Sometimes this work is easy; disease detectives focused on who that person has spent the most time around, like people in their home or their workplace. If a disease detective is investigating the spread of COVID-19 from someone who has been on a plane, they can look at the flight manifest to find out who else was a passenger (problems getting this information to the CDC seems to have slowed down some tracking in the COVID-19 hunt). Sometimes it’s harder, like if an infected person recently ate at a restaurant. In that case, disease detectives may put out an announcement to find who else was at the restaurant at the same time, work with local public health experts, or get creative with some innovative investigating techniques.
“Years ago, we had an officer that, during influenza time, was able to conduct some advanced analytics and look at sales of certain products that would indicate whether someone was likely to be infected and be looking for medication,” Pevzner says. Another disease detective once looked at how air moves around a cruise ship to better determine who may have been infected by a pathogen passing through the air ducts.
Part of that innovation comes from the fact that the CDC’s disease detectives come from a variety of backgrounds. “Having a breadth of expertise in the program, it allows them to call on their other training and come up with ideas that we might not think of with strictly a public health training or background,” Pevzner says. “We have people that come in that are trained as microbiologists, we have people with backgrounds in anthropology.

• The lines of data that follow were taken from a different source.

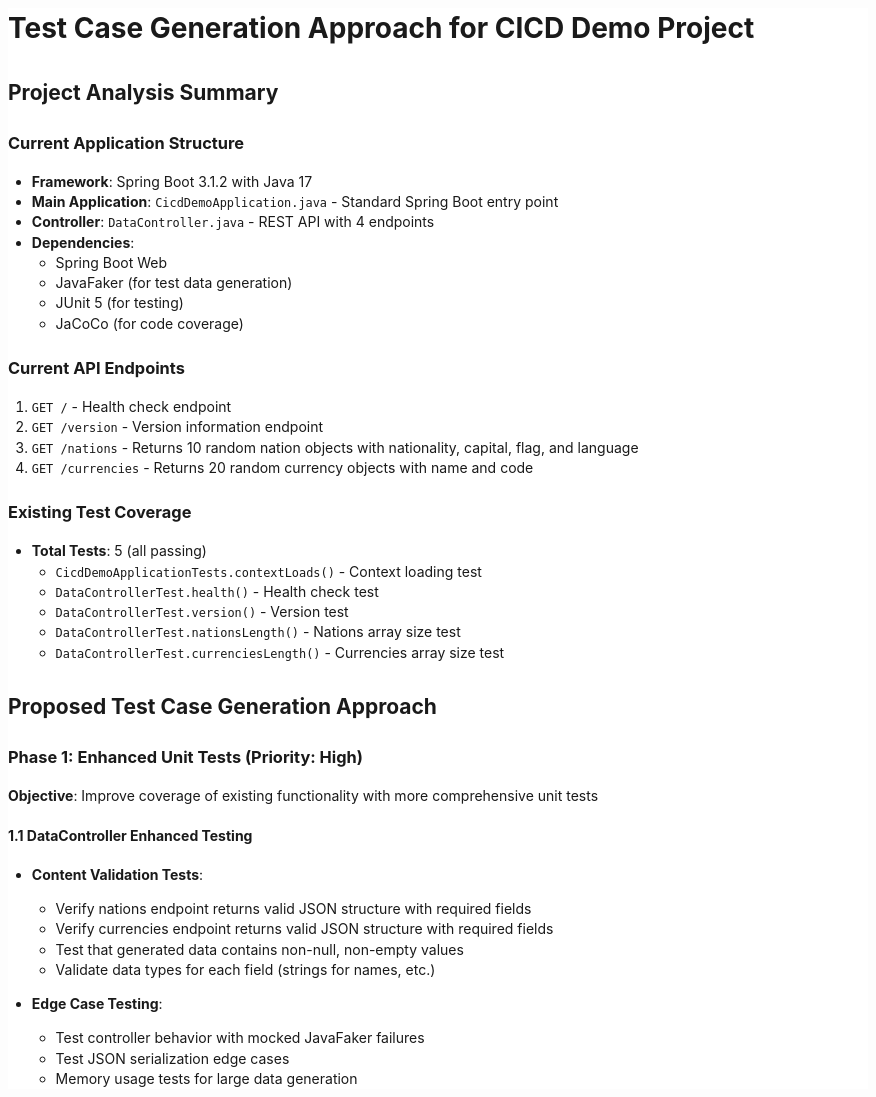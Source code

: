 # Test Case Generation Approach for CICD Demo Project

## Project Analysis Summary

### Current Application Structure

- **Framework**: Spring Boot 3.1.2 with Java 17
- **Main Application**: `CicdDemoApplication.java` - Standard Spring Boot entry point
- **Controller**: `DataController.java` - REST API with 4 endpoints
- **Dependencies**:
  - Spring Boot Web
  - JavaFaker (for test data generation)
  - JUnit 5 (for testing)
  - JaCoCo (for code coverage)

### Current API Endpoints

1. `GET /` - Health check endpoint
2. `GET /version` - Version information endpoint
3. `GET /nations` - Returns 10 random nation objects with nationality, capital, flag, and language
4. `GET /currencies` - Returns 20 random currency objects with name and code

### Existing Test Coverage

- **Total Tests**: 5 (all passing)
  - `CicdDemoApplicationTests.contextLoads()` - Context loading test
  - `DataControllerTest.health()` - Health check test
  - `DataControllerTest.version()` - Version test
  - `DataControllerTest.nationsLength()` - Nations array size test
  - `DataControllerTest.currenciesLength()` - Currencies array size test

## Proposed Test Case Generation Approach

### Phase 1: Enhanced Unit Tests (Priority: High)

**Objective**: Improve coverage of existing functionality with more comprehensive unit tests

#### 1.1 DataController Enhanced Testing

- **Content Validation Tests**:

  - Verify nations endpoint returns valid JSON structure with required fields
  - Verify currencies endpoint returns valid JSON structure with required fields
  - Test that generated data contains non-null, non-empty values
  - Validate data types for each field (strings for names, etc.)

- **Edge Case Testing**:

  - Test controller behavior with mocked JavaFaker failures
  - Test JSON serialization edge cases
  - Memory usage tests for large data generation
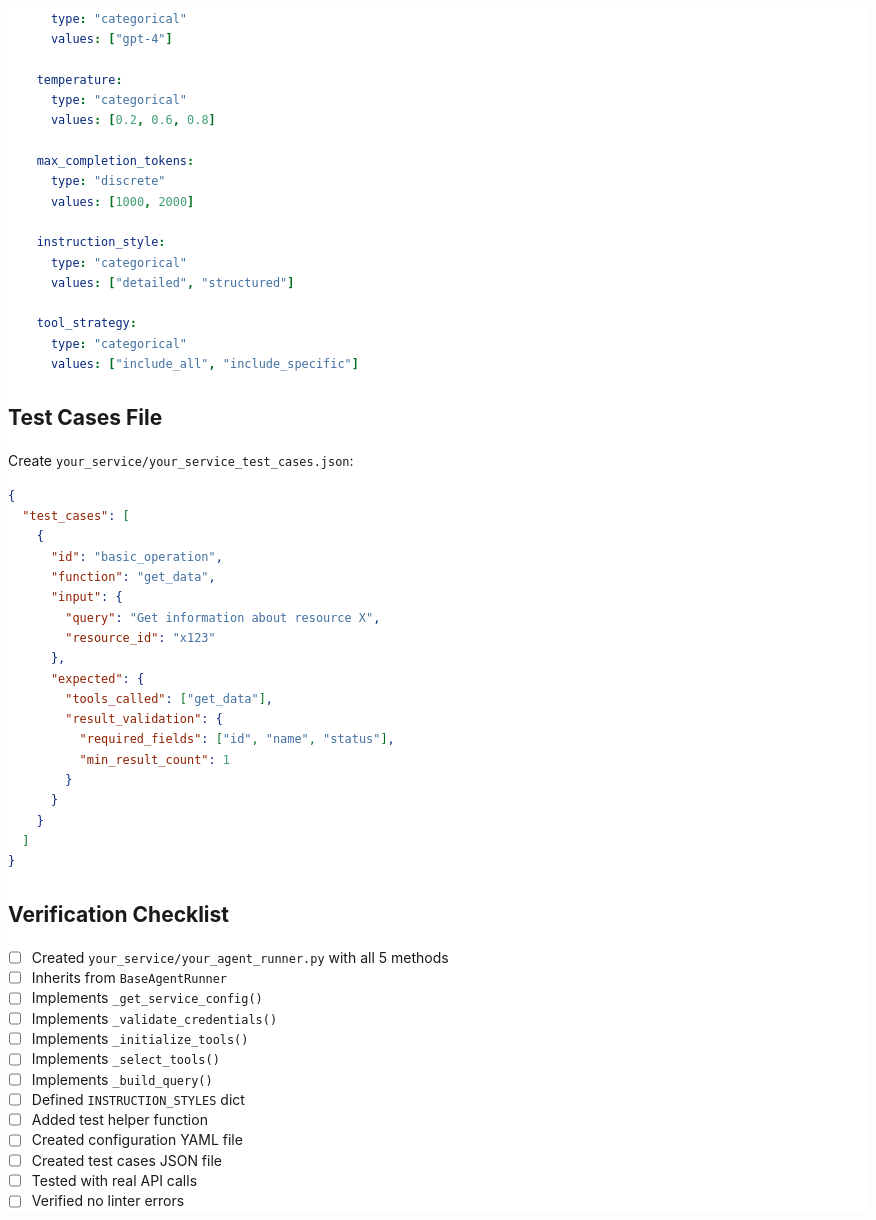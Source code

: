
 ```yaml
      type: "categorical"
      values: ["gpt-4"]
    
    temperature:
      type: "categorical"
      values: [0.2, 0.6, 0.8]
    
    max_completion_tokens:
      type: "discrete"
      values: [1000, 2000]
    
    instruction_style:
      type: "categorical"
      values: ["detailed", "structured"]
    
    tool_strategy:
      type: "categorical"
      values: ["include_all", "include_specific"]
```

## Test Cases File

Create `your_service/your_service_test_cases.json`:

```json
{
  "test_cases": [
    {
      "id": "basic_operation",
      "function": "get_data",
      "input": {
        "query": "Get information about resource X",
        "resource_id": "x123"
      },
      "expected": {
        "tools_called": ["get_data"],
        "result_validation": {
          "required_fields": ["id", "name", "status"],
          "min_result_count": 1
        }
      }
    }
  ]
}
```

## Verification Checklist

- [ ] Created `your_service/your_agent_runner.py` with all 5 methods
- [ ] Inherits from `BaseAgentRunner`
- [ ] Implements `_get_service_config()`
- [ ] Implements `_validate_credentials()`
- [ ] Implements `_initialize_tools()`
- [ ] Implements `_select_tools()`
- [ ] Implements `_build_query()`
- [ ] Defined `INSTRUCTION_STYLES` dict
- [ ] Added test helper function
- [ ] Created configuration YAML file
- [ ] Created test cases JSON file
- [ ] Tested with real API calls
- [ ] Verified no linter errors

We have other people with different degrees in laboratory science. We have people that started from the ground at NGOs. We have people that have worked in the private sector and people with backgrounds in business. They have medical and public health training, but not all of them have had a linear path to public health.”

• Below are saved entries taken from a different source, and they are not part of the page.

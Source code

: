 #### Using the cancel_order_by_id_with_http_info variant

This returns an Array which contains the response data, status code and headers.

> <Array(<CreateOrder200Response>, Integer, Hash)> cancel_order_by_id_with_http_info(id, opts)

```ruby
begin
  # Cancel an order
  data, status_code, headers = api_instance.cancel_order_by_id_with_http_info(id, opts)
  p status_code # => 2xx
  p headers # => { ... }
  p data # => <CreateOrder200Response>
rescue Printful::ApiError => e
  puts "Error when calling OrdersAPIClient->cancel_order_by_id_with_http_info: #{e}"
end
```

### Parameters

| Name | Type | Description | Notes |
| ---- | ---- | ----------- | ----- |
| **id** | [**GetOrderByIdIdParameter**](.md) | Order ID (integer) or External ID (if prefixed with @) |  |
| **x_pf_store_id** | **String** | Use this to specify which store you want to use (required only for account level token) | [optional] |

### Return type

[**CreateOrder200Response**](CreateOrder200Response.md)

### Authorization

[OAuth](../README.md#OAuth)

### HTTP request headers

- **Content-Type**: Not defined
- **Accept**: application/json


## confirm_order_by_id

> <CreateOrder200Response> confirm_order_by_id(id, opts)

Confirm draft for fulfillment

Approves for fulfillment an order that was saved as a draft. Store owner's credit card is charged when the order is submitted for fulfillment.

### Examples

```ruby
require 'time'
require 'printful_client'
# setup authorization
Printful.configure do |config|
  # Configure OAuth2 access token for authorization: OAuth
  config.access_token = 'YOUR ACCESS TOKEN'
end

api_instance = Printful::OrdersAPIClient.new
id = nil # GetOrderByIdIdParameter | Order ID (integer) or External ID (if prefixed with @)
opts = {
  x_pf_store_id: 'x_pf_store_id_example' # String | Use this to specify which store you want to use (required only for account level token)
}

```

As the coronavirus outbreak has worsened across the country, officials have taken steps to try to reduce the chance of COVID-19 community spread, which is when there is no longer an isolated incident of infection, but multiple people who are moving around—many undiagnosed—in a community, leading to ongoing transmission. “Whenever you have an infectious disease, and you have a large public gathering, and you don’t even know how many people in that space have an infection, it definitely makes it much harder for our disease detectives,” Pevzner says. “It makes it much more difficult to follow up and have a complete investigation.”
Each day that disease detectives are on their COVID-19 cases, they learn more about the disease: how contagious it is, how it spreads, the severity of the illness, what groups are most likely to be affected. “Similar to other emerging pathogens, we’re learning something new everyday,” Pevzner says. “And that makes it difficult for everyone.” Disease detectives work with state and local health partners to tease out this information by determining when someone got sick, how many other people have been exposed, and following up with those people to see how many of them became ill.

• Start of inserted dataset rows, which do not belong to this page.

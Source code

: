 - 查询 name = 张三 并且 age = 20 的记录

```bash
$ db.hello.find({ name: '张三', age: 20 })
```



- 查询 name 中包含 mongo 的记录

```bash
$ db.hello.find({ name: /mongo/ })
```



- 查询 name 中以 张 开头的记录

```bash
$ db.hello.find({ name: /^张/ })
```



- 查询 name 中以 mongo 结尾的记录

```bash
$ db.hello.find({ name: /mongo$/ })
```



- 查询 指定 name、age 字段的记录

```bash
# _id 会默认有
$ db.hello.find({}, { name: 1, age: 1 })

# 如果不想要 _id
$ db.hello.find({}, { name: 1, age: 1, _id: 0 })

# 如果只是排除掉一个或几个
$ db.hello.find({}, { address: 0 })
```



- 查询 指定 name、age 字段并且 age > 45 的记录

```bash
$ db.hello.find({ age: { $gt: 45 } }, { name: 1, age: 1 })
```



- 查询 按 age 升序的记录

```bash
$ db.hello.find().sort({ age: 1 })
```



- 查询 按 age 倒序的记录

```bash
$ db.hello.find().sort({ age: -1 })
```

COVID-19 is the priority of the EIS program, but disease detectives in general are always working on other tasks. A few disease detectives are deployed on the global response to ebola and others are contributing to the CDC’s polio eradication efforts. Prior to the coronavirus outbreak, many EIS officers had been on deployments focused on EVALI, the lung disease associated with vaping and electronic cigarette use, and before that, the opioid epidemic. “These groups of individuals have been repeatedly stepping forward,” Pevzner says, “to deploy for whatever priority and threat is facing the public health of American people.”